70 hrs, I would put the new rings on the old piston, assuming they are the same brand and ride this weekend. Put another 70 hours on it and then get another piston. But remember I am a frugal, hack mechanic. Perhaps someone else will chime in.

Paul B
 
You cannot usually accurately measure bores or pistons with digital calipers. Have a look at the accuracy of the calipers norlmally on the side. Also pistons are barrel shaped widest around the middle portion of the skirt - this is to allow for thermal expansion of the top of the piston (which gets hotter than the skirt). You probably cannot hold the calipers accurately enough at 90 degrees to the piston to get an accurate measurement even if your calipers were of the accuracy you need. For the bore you need a 3 prong bore measuring device for similar reasons plus the need to accuralely centre any measuring device.

When you get your new rings/piston done measure compression with a compression tester and benchmark this. They later if you wonder if your rings are worn just check the compression.

Measurements of my KTM pistons and bore showed my pistons had very very little wear (practically negligable) and the choice of A or B pistons was much more important than if a piston was worn. I would also guess manufacturing tolerances may be larger than the wear amount. Also the Nikasil bore was worn to 1/2 the KTM spec in about 8 years so nothing to worry about there. For visible marks in the bore which you cannot feel I would not worry about them in terms of them compromising engine performance though bear in mind it means that something has scraped the bore - usually there are corresponding piston marks though it could be something jammed between the piston/bore - anyway these seemed quite common and did not affect my engine.
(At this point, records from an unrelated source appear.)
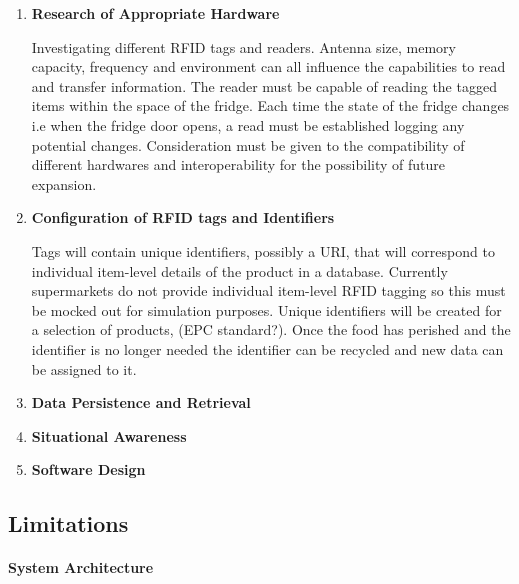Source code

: \documentclass[a4paper, 11pt]{article}
\begin{document}
\begin{enumerate}
   \item \textbf{Research of Appropriate Hardware}
   	\begin{flushleft}Investigating different RFID tags and readers. Antenna size, memory capacity, frequency and environment can all influence the capabilities to read and transfer information. The reader must be capable of reading the tagged items within the space of the fridge. Each time the state of the fridge changes i.e when the fridge door opens, a read must be established logging any potential changes. Consideration must be given to the compatibility of different hardwares and interoperability for the possibility of future expansion.
	\end{flushleft}
   \item \textbf{Configuration of RFID tags and Identifiers}
   \begin{flushleft}
   Tags will contain unique identifiers, possibly a URI, that will correspond to individual item-level details of the product in a database. Currently supermarkets do not provide individual item-level RFID tagging so this must be mocked out for simulation purposes. Unique identifiers will be created for a selection of products, (EPC standard?). Once the food has perished and the identifier is no longer needed the identifier can be recycled and new data can be assigned to it.
  \end{flushleft}
   \item \textbf{Data Persistence and Retrieval}
   \begin{flushleft}
  \end{flushleft}
   \item \textbf{Situational Awareness}
   \begin{flushleft}
  \end{flushleft}
   \item \textbf{Software Design}
   \begin{flushleft} 
 \end{flushleft}
\end{enumerate}

\subsection{Limitations}
\clearpage




\paragraph{System Architecture}
\end{document}
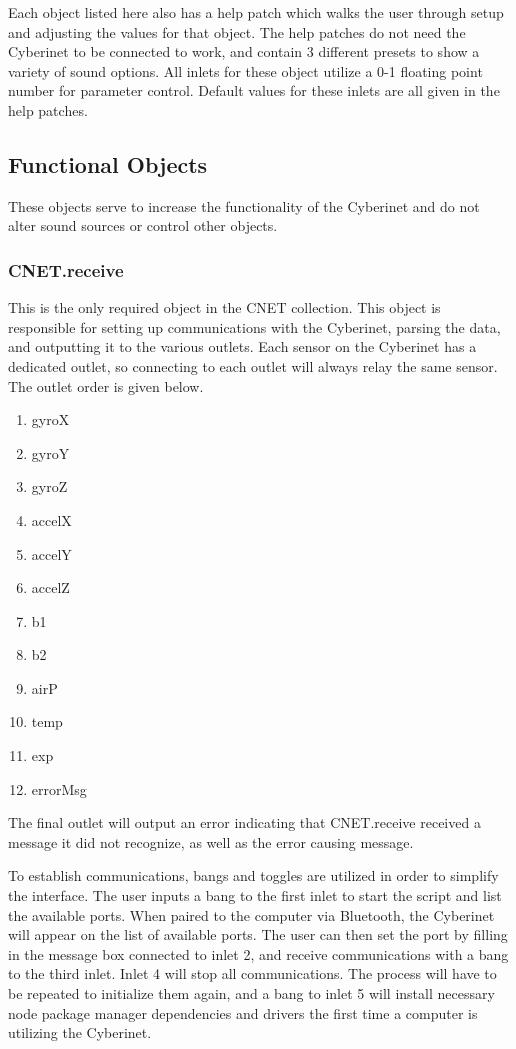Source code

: Each object listed here also has a help patch which walks the user through setup and adjusting the values for that object. The help patches do not need the Cyberinet to be connected to work, and contain 3 different presets to show a variety of sound options. All inlets for these object utilize a 0-1 floating point number for parameter control. Default values for these inlets are all given in the help patches.

\subsection{Functional Objects}
These objects serve to increase the functionality of the Cyberinet and do not alter sound sources or control other objects.

\subsubsection{CNET.receive}
This is the only required object in the CNET collection. This object is responsible for setting up communications with the Cyberinet, parsing the data, and outputting it to the various outlets. Each sensor on the Cyberinet has a dedicated outlet, so connecting to each outlet will always relay the same sensor. The outlet order is given below.

\begin{enumerate}
    \item gyroX
    \item gyroY
    \item gyroZ
    \item accelX
    \item accelY
    \item accelZ
    \item b1
    \item b2
    \item airP
    \item temp
    \item exp
    \item errorMsg
\end{enumerate}

The final outlet will output an error indicating that CNET.receive received a message it did not recognize, as well as the error causing message.

To establish communications, bangs and toggles are utilized in order to simplify the interface. The user inputs a bang to the first inlet to start the script and list the available ports. When paired to the computer via Bluetooth, the Cyberinet will appear on the list of available ports. The user can then set the port by filling in the message box connected to inlet 2, and receive communications with a bang to the third inlet. Inlet 4 will stop all communications. The process will have to be repeated to initialize them again, and a bang to inlet 5 will install necessary node package manager dependencies and drivers the first time a computer is utilizing the Cyberinet.

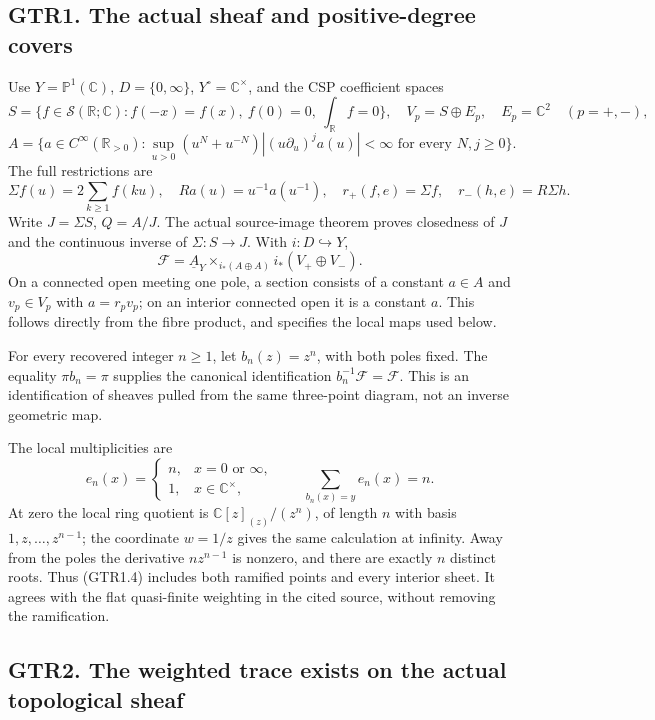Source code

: \subsection{GTR1. The actual sheaf and positive-degree
covers}\label{gtr1.-the-actual-sheaf-and-positive-degree-covers}

Use \(Y=\mathbb P^1(\mathbb C)\), \(D=\{0,\infty\}\),
\(Y^\circ=\mathbb C^\times\), and the CSP coefficient spaces \[
S=\{f\in\mathcal S(\mathbb R;\mathbb C):f(-x)=f(x),\ f(0)=0,\ \int_{\mathbb R}f=0\},
\quad V_p=S\oplus E_p,\quad E_p=\mathbb C^2\quad(p=+,-),
\] \[
A=\{a\in C^\infty(\mathbb R_{>0}):
\sup_{u>0}(u^N+u^{-N})|(u\partial_u)^ja(u)|<\infty
\text{ for every }N,j\ge0\}.
\tag{GTR1.1}
\] The full restrictions are \[
\Sigma f(u)=2\sum_{k\ge1}f(ku),\quad
Ra(u)=u^{-1}a(u^{-1}),\quad
r_+(f,e)=\Sigma f,\quad r_-(h,e)=R\Sigma h.
\tag{GTR1.2}
\] Write \(J=\Sigma S\), \(Q=A/J\). The actual source-image theorem
proves closedness of \(J\) and the continuous inverse of
\(\Sigma:S\to J\). With \(i:D\hookrightarrow Y\), \[
\mathscr F=\underline A_Y\times_{i_*(A\oplus A)}i_*(V_+\oplus V_-).
\tag{GTR1.3}
\] On a connected open meeting one pole, a section consists of a
constant \(a\in A\) and \(v_p\in V_p\) with \(a=r_pv_p\); on an interior
connected open it is a constant \(a\). This follows directly from the
fibre product, and specifies the local maps used below.

For every recovered integer \(n\ge1\), let \(b_n(z)=z^n\), with both
poles fixed. The equality \(\pi b_n=\pi\) supplies the canonical
identification \(b_n^{-1}\mathscr F=\mathscr F\). This is an
identification of sheaves pulled from the same three-point diagram, not
an inverse geometric map.

The local multiplicities are \[
e_n(x)=\begin{cases}n,&x=0\text{ or }\infty,\\1,&x\in\mathbb C^\times,\end{cases}
\qquad \sum_{b_n(x)=y}e_n(x)=n.
\tag{GTR1.4}
\] At zero the local ring quotient is \(\mathbb C[z]_{(z)}/(z^n)\), of
length \(n\) with basis \(1,z,\ldots,z^{n-1}\); the coordinate \(w=1/z\)
gives the same calculation at infinity. Away from the poles the
derivative \(nz^{n-1}\) is nonzero, and there are exactly \(n\) distinct
roots. Thus (GTR1.4) includes both ramified points and every interior
sheet. It agrees with the flat quasi-finite weighting in the cited
source, without removing the ramification.

\subsection{GTR2. The weighted trace exists on the actual topological
sheaf}\label{gtr2.-the-weighted-trace-exists-on-the-actual-topological-sheaf}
As mentioned above with the compression meter I use this to decide when to replace rings etc rather than number of hours - seems like a smart way to do it and will probably extend changes on the 300 a long time as they seem to have very little wear.

At what point did your replacement piston get jammed in the bore? i.e. at the skirt or ring area? - again bear in mind the piston is barrel shaped would the top fit in first? Piston selection A or B seemed like a black art on the KTM since no-one accurately measures bores and pistons and even when I did trying to get a spec for minumum clearance was difficult. Also the shops advice (speak to some-one who replaces a lot of pistons) was that after the first ring change you coul dfit the bigger piston on a KTM but again as I remember manufacturing tolerances seemed to play a much bigger part the relative tolerances. At least if you put the same sized piston in you know you are safe though if most people fit the bigger piston you should be fine with that.
 
I posted some pics in the photo section. take a look at them and let me know if you see anything to be concerned about. ring end gap is between .38 and.35mm. service manual says it shoud be between .8 and .5 ... whats up wit dat??

are those vertical lines in the jug anything to be concerned about?? you can't feel them with your finger. is that from the piston skirt moving around??

I would say both your rings are worn since you are getting a reasonable amount of combustion gas past the rings leaving the black/brown deposits on there.